**Plain-text document sources:**
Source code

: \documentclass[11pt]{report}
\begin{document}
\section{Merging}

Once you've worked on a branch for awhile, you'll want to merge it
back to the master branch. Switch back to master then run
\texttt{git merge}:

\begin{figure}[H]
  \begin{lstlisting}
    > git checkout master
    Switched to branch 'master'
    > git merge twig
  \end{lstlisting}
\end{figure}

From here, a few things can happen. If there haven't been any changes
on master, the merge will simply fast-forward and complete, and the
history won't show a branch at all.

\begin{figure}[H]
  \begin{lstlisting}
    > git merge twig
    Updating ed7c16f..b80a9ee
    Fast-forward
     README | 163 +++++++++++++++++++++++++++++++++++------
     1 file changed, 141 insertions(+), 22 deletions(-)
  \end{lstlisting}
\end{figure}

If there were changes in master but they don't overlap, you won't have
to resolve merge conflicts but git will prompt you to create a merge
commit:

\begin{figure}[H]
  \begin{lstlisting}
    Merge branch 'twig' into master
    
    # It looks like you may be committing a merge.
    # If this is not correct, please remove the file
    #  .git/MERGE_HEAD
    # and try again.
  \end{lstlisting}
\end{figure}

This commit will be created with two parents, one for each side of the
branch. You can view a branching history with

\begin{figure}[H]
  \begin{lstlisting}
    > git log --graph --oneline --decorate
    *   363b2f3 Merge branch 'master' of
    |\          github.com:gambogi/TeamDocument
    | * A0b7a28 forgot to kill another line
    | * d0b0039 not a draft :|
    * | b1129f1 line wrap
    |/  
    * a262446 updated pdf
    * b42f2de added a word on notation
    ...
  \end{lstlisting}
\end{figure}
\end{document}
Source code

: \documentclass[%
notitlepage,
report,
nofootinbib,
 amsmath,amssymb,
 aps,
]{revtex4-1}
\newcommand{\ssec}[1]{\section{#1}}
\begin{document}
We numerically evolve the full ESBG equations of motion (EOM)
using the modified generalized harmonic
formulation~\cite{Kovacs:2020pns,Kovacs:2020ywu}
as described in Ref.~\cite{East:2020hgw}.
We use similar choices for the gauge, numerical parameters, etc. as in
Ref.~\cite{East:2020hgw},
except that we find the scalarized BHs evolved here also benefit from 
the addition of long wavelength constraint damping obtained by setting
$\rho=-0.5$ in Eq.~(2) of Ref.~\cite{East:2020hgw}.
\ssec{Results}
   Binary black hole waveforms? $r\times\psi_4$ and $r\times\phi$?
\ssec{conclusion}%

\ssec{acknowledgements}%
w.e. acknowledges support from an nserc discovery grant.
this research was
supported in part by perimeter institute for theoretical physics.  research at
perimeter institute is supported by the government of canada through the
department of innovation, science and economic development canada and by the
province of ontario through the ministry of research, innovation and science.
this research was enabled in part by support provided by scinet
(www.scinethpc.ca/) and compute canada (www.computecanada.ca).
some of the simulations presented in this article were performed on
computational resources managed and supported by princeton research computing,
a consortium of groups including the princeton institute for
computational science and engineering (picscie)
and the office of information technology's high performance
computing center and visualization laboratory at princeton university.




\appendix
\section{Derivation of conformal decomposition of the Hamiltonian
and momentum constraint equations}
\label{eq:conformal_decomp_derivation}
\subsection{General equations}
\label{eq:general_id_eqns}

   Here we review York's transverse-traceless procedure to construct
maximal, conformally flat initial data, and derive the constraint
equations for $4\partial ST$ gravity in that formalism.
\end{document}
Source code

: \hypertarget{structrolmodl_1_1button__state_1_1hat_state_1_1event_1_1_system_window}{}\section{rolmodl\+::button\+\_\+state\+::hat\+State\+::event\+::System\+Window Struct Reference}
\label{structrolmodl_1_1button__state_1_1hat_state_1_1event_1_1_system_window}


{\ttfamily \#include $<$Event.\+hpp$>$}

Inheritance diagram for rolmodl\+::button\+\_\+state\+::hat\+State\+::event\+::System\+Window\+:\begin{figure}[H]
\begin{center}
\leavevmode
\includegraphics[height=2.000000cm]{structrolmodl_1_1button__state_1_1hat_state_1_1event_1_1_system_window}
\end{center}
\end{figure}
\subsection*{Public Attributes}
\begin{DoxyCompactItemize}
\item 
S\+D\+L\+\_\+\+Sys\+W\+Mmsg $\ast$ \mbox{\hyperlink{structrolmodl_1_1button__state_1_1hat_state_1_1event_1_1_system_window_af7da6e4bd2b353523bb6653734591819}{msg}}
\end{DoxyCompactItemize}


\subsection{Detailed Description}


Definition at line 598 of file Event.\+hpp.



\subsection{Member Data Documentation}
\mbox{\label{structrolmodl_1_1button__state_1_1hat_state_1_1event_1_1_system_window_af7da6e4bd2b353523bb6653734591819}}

**Aim of the exercise:** A verbatim copy of all the entries above is requested.

**Response:**
Source code

: \documentclass[11pt]{report}
\begin{document}
\section{Merging}

Once you've worked on a branch for awhile, you'll want to merge it
back to the master branch. Switch back to master then run
\texttt{git merge}:

\begin{figure}[H]
  \begin{lstlisting}
    > git checkout master
    Switched to branch 'master'
    > git merge twig
  \end{lstlisting}
\end{figure}

From here, a few things can happen. If there haven't been any changes
on master, the merge will simply fast-forward and complete, and the
history won't show a branch at all.

\begin{figure}[H]
  \begin{lstlisting}
    > git merge twig
    Updating ed7c16f..b80a9ee
    Fast-forward
     README | 163 +++++++++++++++++++++++++++++++++++------
     1 file changed, 141 insertions(+), 22 deletions(-)
  \end{lstlisting}
\end{figure}

If there were changes in master but they don't overlap, you won't have
to resolve merge conflicts but git will prompt you to create a merge
commit:

\begin{figure}[H]
  \begin{lstlisting}
    Merge branch 'twig' into master
    
    # It looks like you may be committing a merge.
    # If this is not correct, please remove the file
    #  .git/MERGE_HEAD
    # and try again.
  \end{lstlisting}
\end{figure}

This commit will be created with two parents, one for each side of the
branch. You can view a branching history with

\begin{figure}[H]
  \begin{lstlisting}
    > git log --graph --oneline --decorate
    *   363b2f3 Merge branch 'master' of
    |\          github.com:gambogi/TeamDocument
    | * A0b7a28 forgot to kill another line
    | * d0b0039 not a draft :|
    * | b1129f1 line wrap
    |/  
    * a262446 updated pdf
    * b42f2de added a word on notation
    ...
  \end{lstlisting}
\end{figure}
\end{document}
Source code

: \documentclass[%
notitlepage,
report,
nofootinbib,
 amsmath,amssymb,
 aps,
]{revtex4-1}
\newcommand{\ssec}[1]{\section{#1}}
\begin{document}
We numerically evolve the full ESBG equations of motion (EOM)
using the modified generalized harmonic
formulation~\cite{Kovacs:2020pns,Kovacs:2020ywu}
as described in Ref.~\cite{East:2020hgw}.
We use similar choices for the gauge, numerical parameters, etc. as in
Ref.~\cite{East:2020hgw},
except that we find the scalarized BHs evolved here also benefit from 
the addition of long wavelength constraint damping obtained by setting
$\rho=-0.5$ in Eq.~(2) of Ref.~\cite{East:2020hgw}.
\ssec{Results}
   Binary black hole waveforms? $r\times\psi_4$ and $r\times\phi$?
\ssec{conclusion}%

\ssec{acknowledgements}%
w.e. acknowledges support from an nserc discovery grant.
this research was
supported in part by perimeter institute for theoretical physics.  research at
perimeter institute is supported by the government of canada through the
department of innovation, science and economic development canada and by the
province of ontario through the ministry of research, innovation and science.
this research was enabled in part by support provided by scinet
(www.scinethpc.ca/) and compute canada (www.computecanada.ca).
some of the simulations presented in this article were performed on
computational resources managed and supported by princeton research computing,
a consortium of groups including the princeton institute for
computational science and engineering (picscie)
and the office of information technology's high performance
computing center and visualization laboratory at princeton university.




\appendix
\section{Derivation of conformal decomposition of the Hamiltonian
and momentum constraint equations}
\label{eq:conformal_decomp_derivation}
\subsection{General equations}
\label{eq:general_id_eqns}

   Here we review York's transverse-traceless procedure to construct
maximal, conformally flat initial data, and derive the constraint
equations for $4\partial ST$ gravity in that formalism.
\end{document}
Source code

: \hypertarget{structrolmodl_1_1button__state_1_1hat_state_1_1event_1_1_system_window}{}\section{rolmodl\+::button\+\_\+state\+::hat\+State\+::event\+::System\+Window Struct Reference}
\label{structrolmodl_1_1button__state_1_1hat_state_1_1event_1_1_system_window}


{\ttfamily \#include $<$Event.\+hpp$>$}

Inheritance diagram for rolmodl\+::button\+\_\+state\+::hat\+State\+::event\+::System\+Window\+:\begin{figure}[H]
\begin{center}
\leavevmode
\includegraphics[height=2.000000cm]{structrolmodl_1_1button__state_1_1hat_state_1_1event_1_1_system_window}
\end{center}
\end{figure}
\subsection*{Public Attributes}
\begin{DoxyCompactItemize}
\item 
S\+D\+L\+\_\+\+Sys\+W\+Mmsg $\ast$ \mbox{\hyperlink{structrolmodl_1_1button__state_1_1hat_state_1_1event_1_1_system_window_af7da6e4bd2b353523bb6653734591819}{msg}}
\end{DoxyCompactItemize}


\subsection{Detailed Description}


Definition at line 598 of file Event.\+hpp.



\subsection{Member Data Documentation}
\mbox{\label{structrolmodl_1_1button__state_1_1hat_state_1_1event_1_1_system_window_af7da6e4bd2b353523bb6653734591819}}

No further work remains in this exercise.